D’où la question : la mort de Himmler a-t-elle été un suicide ou un assassinat ? Dans le livre que Joseph Bellinger vient de consacrer à ce succès brûlant, que sont les derniers jours de
la vie du Reichsführer-SS, il présente ses conclusions au public. Pour lui, aucun doute : Himmler a été assassiné. Nous lui avons demandé de nous expliciter sa thèse.
Q. : Monsieur Bellinger, dans votre livre intitulé « La mort de Himmler », vous voulez nous apporter la preuve que Himmler ne s’est pas suicidé en 1945, mais a été assassiné. On dit la
même chose de la mort de Rudolf Hess…
JB : A première vue, beaucoup vont considéré qu’interpréter ce dossier de telle façon équivaut à se complaire dans le « conspirationnisme ». Mais, à y regarder de plus près, on peut tout de même
considérer qu’il y a un indice, dans le fait que, dans les deux cas, les coupables présumés de l’assassinat sont britanniques. Il faut dire toutefois que l’assassinat de Himmler a eu lieu plus de
quarante ans avant celui de Hess. On a toujours douter de la version officielle qui expliquait les circonstances de la mort de Himmler, mais aucun chercheur, avant moi, n’avait étudié ces
circonstances des manière systématique. Ensuite, il convient tout de même de rappeler que ni Himmler ni Hess ne furent les seules victimes des Britanniques.
Q . : Que voulez-vous ajouter en disant cela ?

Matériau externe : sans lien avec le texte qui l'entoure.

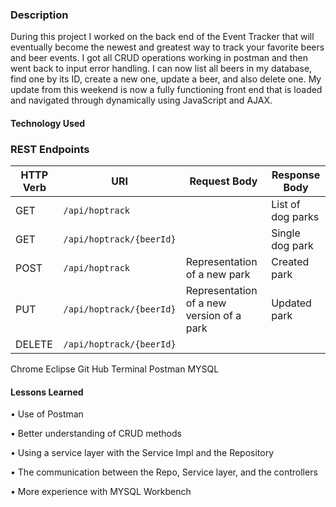 ### Description

During this project I worked on the back end of the Event Tracker that will eventually become the newest and greatest way to track your favorite beers and beer events. I got all CRUD operations working in postman and then went back to input error handling. I can now list all beers in my database, find one by its ID, create a new one, update a beer, and also delete one. My update from this weekend is now a fully functioning front end that is loaded and navigated through dynamically using JavaScript and AJAX.

#### Technology Used

### REST Endpoints 

| HTTP Verb | URI                      | Request Body | Response Body |
|-----------|--------------------------|--------------|---------------|
| GET       | `/api/hoptrack`          |              | List of dog parks |
| GET       | `/api/hoptrack/{beerId}` |              | Single dog park | 
| POST      | `/api/hoptrack`          | Representation of a new park| Created park |
| PUT       | `/api/hoptrack/{beerId}` | Representation of a new version of a park | Updated park|
| DELETE    | `/api/hoptrack/{beerId}` |              |                | 

Chrome 
Eclipse 
Git Hub 
Terminal
Postman
MYSQL

#### Lessons Learned

•	Use of Postman

•	Better understanding of CRUD methods

•	Using a service layer with the Service Impl and the Repository

•	The communication between the Repo, Service layer, and the controllers

•	More experience with MYSQL Workbench
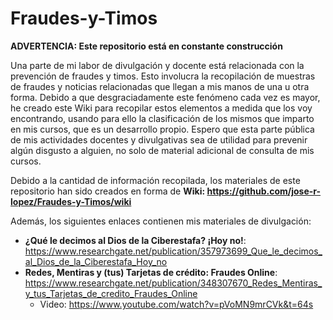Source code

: # Fraudes-y-Timos

**ADVERTENCIA: Este repositorio está en constante construcción**

Una parte de mi labor de divulgación y docente está relacionada con la prevención de fraudes y timos. Esto involucra la recopilación de muestras de fraudes y noticias relacionadas que llegan a mis manos de una u otra forma. Debido a que desgraciadamente este fenómeno cada vez es mayor, he creado este Wiki para recopilar estos elementos a medida que los voy encontrando, usando para ello la clasificación de los mismos que imparto en mis cursos, que es un desarrollo propio. Espero que esta parte pública de mis actividades docentes y divulgativas sea de utilidad para prevenir algún disgusto a alguien, no solo de material adicional de consulta de mis cursos. 

Debido a la cantidad de información recopilada, los materiales de este repositorio han sido creados en forma de **Wiki: https://github.com/jose-r-lopez/Fraudes-y-Timos/wiki**

Además, los siguientes enlaces contienen mis materiales de divulgación:

- **¿Qué le decimos al Dios de la Ciberestafa? ¡Hoy no!**: https://www.researchgate.net/publication/357973699_Que_le_decimos_al_Dios_de_la_Ciberestafa_Hoy_no
- **Redes, Mentiras y (tus) Tarjetas de crédito: Fraudes Online**: https://www.researchgate.net/publication/348307670_Redes_Mentiras_y_tus_Tarjetas_de_credito_Fraudes_Online
    - Video: https://www.youtube.com/watch?v=pVoMN9mrCVk&t=64s

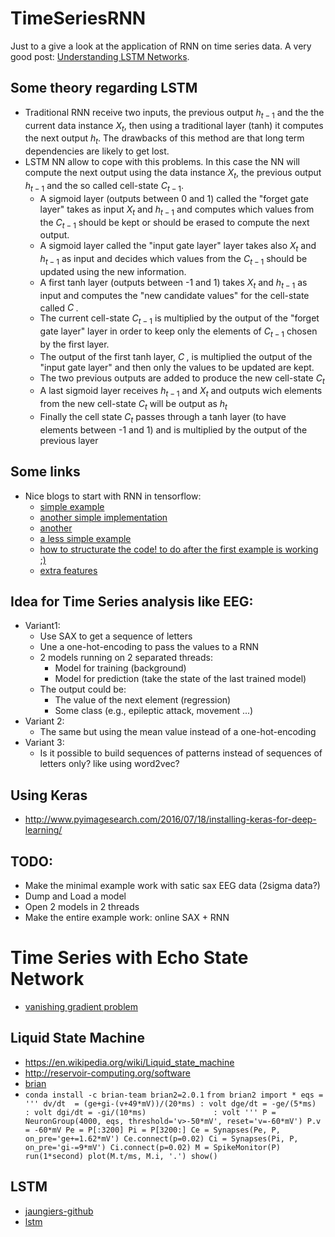 # TimeSeriesRNN

Just to a give a look at the application of RNN on time series data.
A very good post: [Understanding LSTM Networks](http://colah.github.io/posts/2015-08-Understanding-LSTMs//).

## Some theory regarding LSTM

+ Traditional RNN receive two inputs, the previous output $h_{t-1}$ and the the current data instance $X_t$, then 
using a traditional layer (tanh) it computes the next output $h_t$. The drawbacks of this method are that long term dependencies
are likely to get lost.
+ LSTM NN allow to cope with this problems. In this case the NN will compute the next output using the data instance $X_t$, 
the previous output $h_{t-1}$ and the so called cell-state $C_{t-1}$. 
	+ A sigmoid layer (outputs between 0 and 1) called the "forget gate layer" takes as input $X_t$ and $h_{t-1}$
	and computes which values from the $C_{t-1}$ should be kept or should be erased to compute the next output.
	+ A sigmoid layer called the "input gate layer" layer takes also $X_t$ and $h_{t-1}$ as input and decides
	which values from the $C_{t-1}$ should be updated using the new information.
	+ A first tanh layer (outputs between -1 and 1) takes $X_t$ and $h_{t-1}$ as input and computes the "new candidate values"
	for the cell-state called $C^~$.
	+ The current cell-state $C_{t-1}$ is multiplied by the output of the "forget gate layer" layer in order to keep only 
	the elements of $C_{t-1}$ chosen by the first layer.
	+ The output of the first tanh layer, $C^~$, is multiplied the output of the "input gate layer" and then only the 
	values to be updated are kept.
	+ The two previous outputs are added to produce the new cell-state $C_{t}$
	+ A last sigmoid layer receives $h_{t-1}$ and $X_t$ and outputs wich elements from the new cell-state 
	$C_{t}$ will be output as $h_t$
	+ Finally the cell state $C_t$ passes through a tanh layer (to have elements between -1 and 1) and is multiplied
	by the output of the previous layer

## Some links

+ Nice blogs to start with RNN in tensorflow:
	+ [simple example](http://monik.in/a-noobs-guide-to-implementing-rnn-lstm-using-tensorflow/)
	+ [another simple implementation](https://gist.github.com/nivwusquorum/b18ce332bde37e156034e5d3f60f8a23)
	+ [another](https://danijar.com/introduction-to-recurrent-networks-in-tensorflow/)
	+ [a less simple example ](https://github.com/aymericdamien/TensorFlow-Examples/blob/master/notebooks/3_NeuralNetworks/convolutional_network.ipynb)
	+ [how to structurate the code! to do after the first example is working ;) ](http://danijar.com/structuring-your-tensorflow-models/)
	+ [extra features](http://www.wildml.com/2016/08/rnns-in-tensorflow-a-practical-guide-and-undocumented-features/)
	
## Idea for Time Series analysis like EEG:
+ Variant1:
	+ Use SAX to get a sequence of letters
	+ Une a one-hot-encoding to pass the values to a RNN
	+ 2 models running on 2 separated threads:
		+ Model for training (background)
		+ Model for prediction (take the state of the last trained model)
	+ The output could be:
		+ The value of the next element (regression)
		+ Some class (e.g., epileptic attack, movement ...)
+ Variant 2:
	+ The same but using the mean value instead of a one-hot-encoding
+ Variant 3:
	+ Is it possible to build sequences of patterns instead of sequences of letters only? like using word2vec?
		
## Using Keras
+ http://www.pyimagesearch.com/2016/07/18/installing-keras-for-deep-learning/

## TODO:
+ Make the minimal example work with satic sax EEG data (2sigma data?)
+ Dump and Load a model
+ Open 2 models in 2 threads
+ Make the entire example work: online SAX + RNN






# Time Series with Echo State Network
+ [vanishing gradient problem](https://en.wikipedia.org/wiki/Vanishing_gradient_problem)
## Liquid State Machine
+ https://en.wikipedia.org/wiki/Liquid_state_machine
+ http://reservoir-computing.org/software
+ [brian](http://briansimulator.org)
+ `conda install -c brian-team brian2=2.0.1`
`
from brian2 import *
eqs = '''
		dv/dt  = (ge+gi-(v+49*mV))/(20*ms) : volt
		dge/dt = -ge/(5*ms)                : volt
		dgi/dt = -gi/(10*ms)               : volt
	  '''
P = NeuronGroup(4000, eqs, threshold='v>-50*mV', reset='v=-60*mV')
P.v = -60*mV
Pe = P[:3200]
Pi = P[3200:]
Ce = Synapses(Pe, P, on_pre='ge+=1.62*mV')
Ce.connect(p=0.02)
Ci = Synapses(Pi, P, on_pre='gi-=9*mV')
Ci.connect(p=0.02)
M = SpikeMonitor(P)
run(1*second)
plot(M.t/ms, M.i, '.')
show()
`
## LSTM
+ [jaungiers-github](https://github.com/jaungiers/LSTM-Neural-Network-for-Time-Series-Prediction)
+ [lstm](http://www.jakob-aungiers.com/articles/a/LSTM-Neural-Network-for-Time-Series-Prediction)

JB : On ne connaîtra jamais l’ampleur de » ces assassinats. Un fait est pourtant attesté : parmi les alliés, pendant la guerre, plusieurs approches existaient quant à la façon de traiter l’ennemi
vaincu. Staline voulait liquider rapidement 50.000 officiers, fonctionnaires d’Etat ou cadres du parti, et ne souhaitait faire un procès bref et spectaculaire qu’à un groupe plus ou moins étendu
de fonctionnaires ou de cadres. Ces procès devaient se terminer par la peine de mort. Les Américains envisageaient un procès plus ou moins légal contre ceux qu’ils appelaient les « principaux
criminels de guerre ». Les Britanniques, en revanche, avaient l’intention de liquider un grand nombre d’hommes politiques nationaux socialistes en vue, dès le jour de leur capture ; seuls
quelques-uns d’entre eux devaient subir un procès public. L’histoire nous a prouvé, par exemple, que Göring, tombé entre les mains des Américains, s’est retrouvé vivant devant un tribunal, tandis
que Himmler, tombé entre les mains des Britanniques, est mort. Tout cela s’avère tout de même fort problématique pour des puissances qui prétendaient, par leurs efforts, par le sublime de leurs
idéaux, mettre un terme au régime national-socialiste qu’elles accusaient d’enfreindre toutes les règles du droit.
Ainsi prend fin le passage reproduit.